Reactive Molecular Dynamics Methods

ACT has developed a reactive MD based computational framework to investigate chemical behavior of polymer composite materials subject to thermo-chemical degradation in extreme environments. The approach makes use of reactive MD simulations and novel reactive force fields to obtain information on chemical products, rate of formation of these products and reaction pathways. The framework has been developed and applied to study pyrolysis (thermal deposition) phenomena for two types of materials: (i) ablative phenolic heat-shield composite used in space-craft reentry vehicles, and (ii) ablative rubber insulator of solid rocket motor type engines. ACT has developed multiple post-processing tools (MolfrACTTM and KinACTTM) which enable extraction and visualization of chemical reactions and chemical kinetics data in multi-specie complex environments possible.

Schematic of the ACT’s computational framework for investigation of materials chemistry and nanoscale design of materials

Schematic of the ACT’s computational framework for investigation of materials chemistry and nanoscale design of materials

 

Potential applications of ACT’s reactive MD computational framework include:

  • Design and evaluation of ablative materials
  • Design and development of energetic materials
  • Design of hydrogen storage materials
  • Investigation petrochemical manufacturing methods

Reactive molecular dynamics methods refer to a class of MD methods which enable simulation of chemical reactions and chemistry based nanoscale phenomena with accuracy to ab-initio methods. While classical MD provides a powerful tool to simulate nano-scale spatio-temporal phenomena and bulk properties, they lack the ability to simulate chemical reactions. On the other hand, quantum mechanics (QM) based ab-initio methods enable simulations of chemical reactions, but are computationally expensive and limited to a 10’s of atoms. To circumvent this problem, reactive MD methods have been developed which use empirical interatomic potentials with the capability to locally mimic the quantum effects of a bond change due to chemical reactions.

Figure 2. Movie showing the formation of graphitic precursors during reactive MD simulation of pyrolysis process (performed at ACT).

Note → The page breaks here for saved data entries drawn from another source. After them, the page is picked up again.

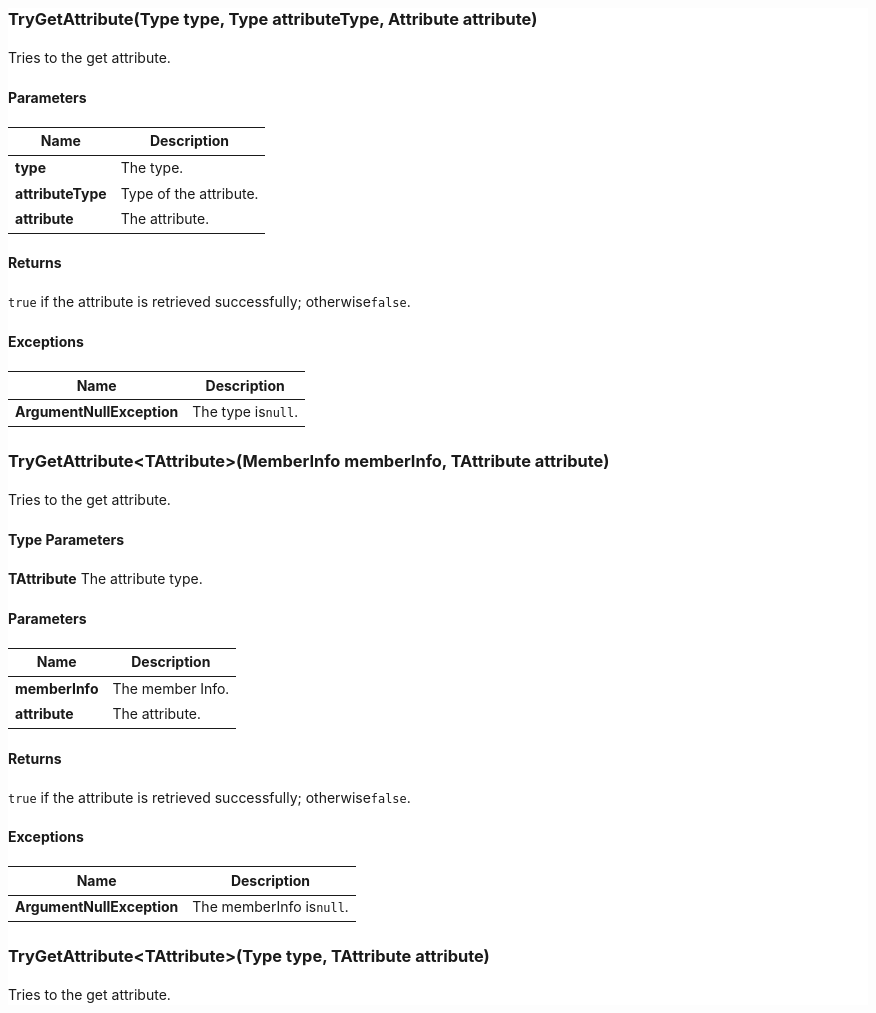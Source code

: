 ### TryGetAttribute(Type type, Type attributeType, Attribute attribute)

Tries to the get attribute.

#### Parameters

Name|Description
---|---
**type**|The type.
**attributeType**|Type of the attribute.
**attribute**|The attribute.

#### Returns

`true` if the attribute is retrieved successfully; otherwise`false`.

#### Exceptions

Name|Description
---|---
**ArgumentNullException**|The type is`null`.

### TryGetAttribute&lt;TAttribute&gt;(MemberInfo memberInfo, TAttribute attribute)

Tries to the get attribute.

#### Type Parameters

**TAttribute**
The attribute type.

#### Parameters

Name|Description
---|---
**memberInfo**|The member Info.
**attribute**|The attribute.

#### Returns

`true` if the attribute is retrieved successfully; otherwise`false`.

#### Exceptions

Name|Description
---|---
**ArgumentNullException**|The memberInfo is`null`.

### TryGetAttribute&lt;TAttribute&gt;(Type type, TAttribute attribute)

Tries to the get attribute.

Movie showing the formation of graphitic precursors during reactive MD simulation of pyrolysis process (performed at ACT).

 

Reactive MD methods use a force field description which is ‘trained’ to reproduce reactions determined from quantum mechanical calculations and experimental data. A class of such methods uses concept of bond-order to represent the forces between interacting atoms in a chemical system. Typical examples of such force descriptions include: Reactive Empirical Bond-Order potential (REBO), Adaptive Intermolecular Reactive Empirical Bond-Order potential (AIREBO), Reactive Force Field (ReaxFF) potential. The bond order based definition of atomic and molecular interactions excludes the need for predefined reactive sites and allows for dynamic description of bond breaking and formation. Recent progress in reactive potentials enables study of wide range of materials such as hydrocarbons, polymers, silica systems, nitramines and catalysis phenomenon.

 

Figure 3: Sample chemical reaction pathway leading to formation of ethylene during oxidation of ablative rubber.

Sample chemical reaction pathway leading to formation of ethylene during oxidation of ablative rubber.

 

Conventional reactive MD methods are limited to high temperature simulations and suffer from small timestep problems inherent to MD (due to stiffness of evolution equations). Simulation temperatures of reactive MD studies are usually performed at temperatures of ~3000K with timesteps on the order of 0.25 femtoseconds. Consequently, simulations can probe 100’s of picosecond of dynamics to a maximum of a nanosecond. However, most interesting phenomena at nanoscale evolve over longer times and sometimes requires lower temperature studies. To address these challenges, ACT has recently developed Accelerated Reactive Molecular Dynamics Simulator (ARMS), a computational tool which can be used to investigate material chemistry at low temperatures using reactive molecular dynamics simulation. The framework makes use of multi-core processors to track many replicas of the system in parallel, effectively parallelizing the time required to simulate chemical reactions at low temperature. The methodology has been used to probe low temperature (of ~1750K) pyrolysis chemistry of ablative heat-shield materials typical to space-craft re-entry vehicles and solid rocket motor insulation. We find that the chemistry at low-temperature is significantly different from high temperatures and results in distinct reaction pathways.

Figure 4: Schematic of ACT’s Accelerated Reactive Molecular Dynamics Simulator (ARMS) developed to investigate chemical reactions at low temperature.

Schematic of ACT’s Accelerated Reactive Molecular Dynamics Simulator (ARMS) developed to investigate chemical reactions at low temperature.